In some implementations, the lower guide-curved surface portion 112 may extend to a lower rear side of the blowing fan 26. Air flowing by the blowing fan 26 may be reflected by the lower guide-curved surface portion 112 and then flow toward the upper guide 120.

In some examples, the lower guide-straight surface portion 114 may seamlessly extend from the lower guide-curved surface portion 112. Accordingly, the lower guide-straight surface portion 114 may extend at an angle of inclination formed by the end of the lower guide-curved surface portion 112. The lower guide-straight surface portion 114 may form an angle of inclination in such a way that the end of the lower guide-straight surface portion 114 faces a front lower side.

The lower guide 110 may include a lower guide-upper end 118 extending upward from the partition portion 116 disposed the most adjacent to the center 26c of the blowing fan 26. The lower guide-upper end 118 may extend toward above the blowing fan 26, and guide air to be suctioned into the blowing fan 26.

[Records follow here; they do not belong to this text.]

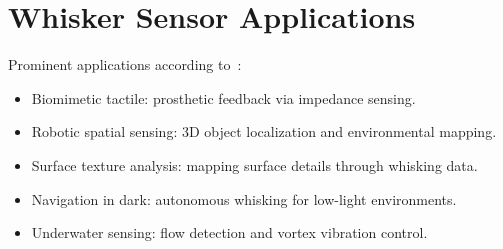 \section{Whisker Sensor Applications}

Prominent applications according to~\cite{s22072705}:
\begin{itemize}
    \item Biomimetic tactile: prosthetic feedback via impedance sensing.
    \item Robotic spatial sensing: 3D object localization and environmental mapping.
    \item Surface texture analysis: mapping surface details through whisking data.
    \item Navigation in dark: autonomous whisking for low-light environments.
    \item Underwater sensing: flow detection and vortex vibration control.
\end{itemize}

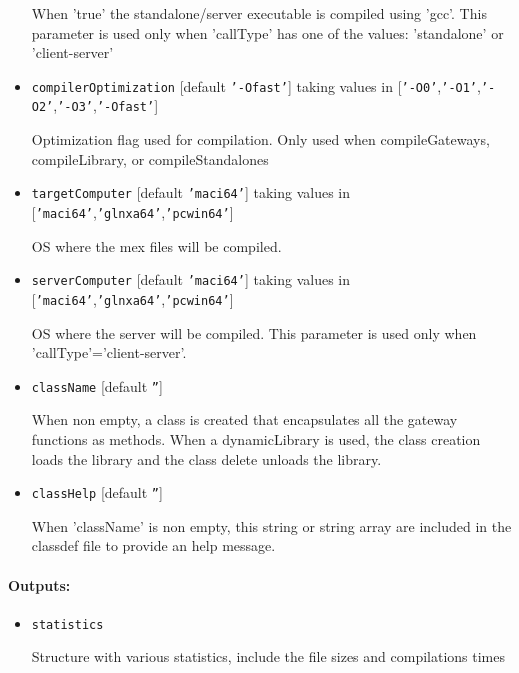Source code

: \begin{itemize}
   When 'true' the standalone/server executable is compiled using 'gcc'.   
This parameter is used only when 'callType' has one of the values:   
   'standalone' or 'client-server'

\item \texttt{compilerOptimization} [default \texttt{'-Ofast'}] taking values in [\texttt{'-O0'},\texttt{'-O1'},\texttt{'-O2'},\texttt{'-O3'},\texttt{'-Ofast'}]

   Optimization flag used for compilation.   
Only used when compileGateways, compileLibrary, or compileStandalones

\item \texttt{targetComputer} [default \texttt{'maci64'}] taking values in [\texttt{'maci64'},\texttt{'glnxa64'},\texttt{'pcwin64'}]

   OS where the mex files will be compiled.

\item \texttt{serverComputer} [default \texttt{'maci64'}] taking values in [\texttt{'maci64'},\texttt{'glnxa64'},\texttt{'pcwin64'}]

   OS where the server will be compiled.   
This parameter is used only when 'callType'='client-server'.

\item \texttt{className} [default \texttt{''}]

   When non empty, a class is created that encapsulates all the   
gateway functions as methods.   
When a dynamicLibrary is used, the class creation loads the library   
and the class delete unloads the library.

\item \texttt{classHelp} [default \texttt{''}]

   When 'className' is non empty, this string or string array are   
included in the classdef file to provide an help message.

\end{itemize}

\paragraph{Outputs:}

\begin{itemize}
\item \texttt{statistics}

   Structure with various statistics, include the file sizes and compilations times
\end{itemize}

The upper guide 120 forms the discharge flow path 100a with the lower guide 110, and the upper guide 120 is disposed to face the lower guide 110. The upper guide 120 includes an upper guide-straight surface portion 122, forming a straight surface portion at an upper stream side of the discharge flow path 100a, and an upper guide-curved surface portion 124, extending from the upper guide-straight surface portion 122 toward the air outlet 24 and forming a curved surface portion convex toward the air outlet 24.

In some implementations, the upper guide-straight surface portion 122 may form the discharge flow path 100a with the lower guide-straight surface portion. An angle θ1 of inclination between the upper guide-straight surface portion 122 and a virtual horizontal line formed in a front-back direction is smaller than an angle θ2 of inclination between the lower guide-straight surface portion 114 and the virtual horizontal line. In other words, the second inclination angle θ2 with respect to the horizontal line may be greater than the first inclination angle θ1 with respect to the horizontal line.

In some implementations, the upper guide-straight surface portion 122 is elongated in a direction in which air flows. A plurality of grooves 130 forming recessed portions inwardly of the upper guide-straight surface portion 122 may be formed. The plurality of grooves 130 may be arranged at a predetermined interval from each other in an axial direction of the blowing fan 26.

The plurality of grooves 130 may suppress flow separation that occurs by air flowing along the upper guide-straight surface portion 122. That is, it is possible to minimize an increase of flow friction caused by an increased flow rate of air flowing along the upper guide-straight surface portion 122.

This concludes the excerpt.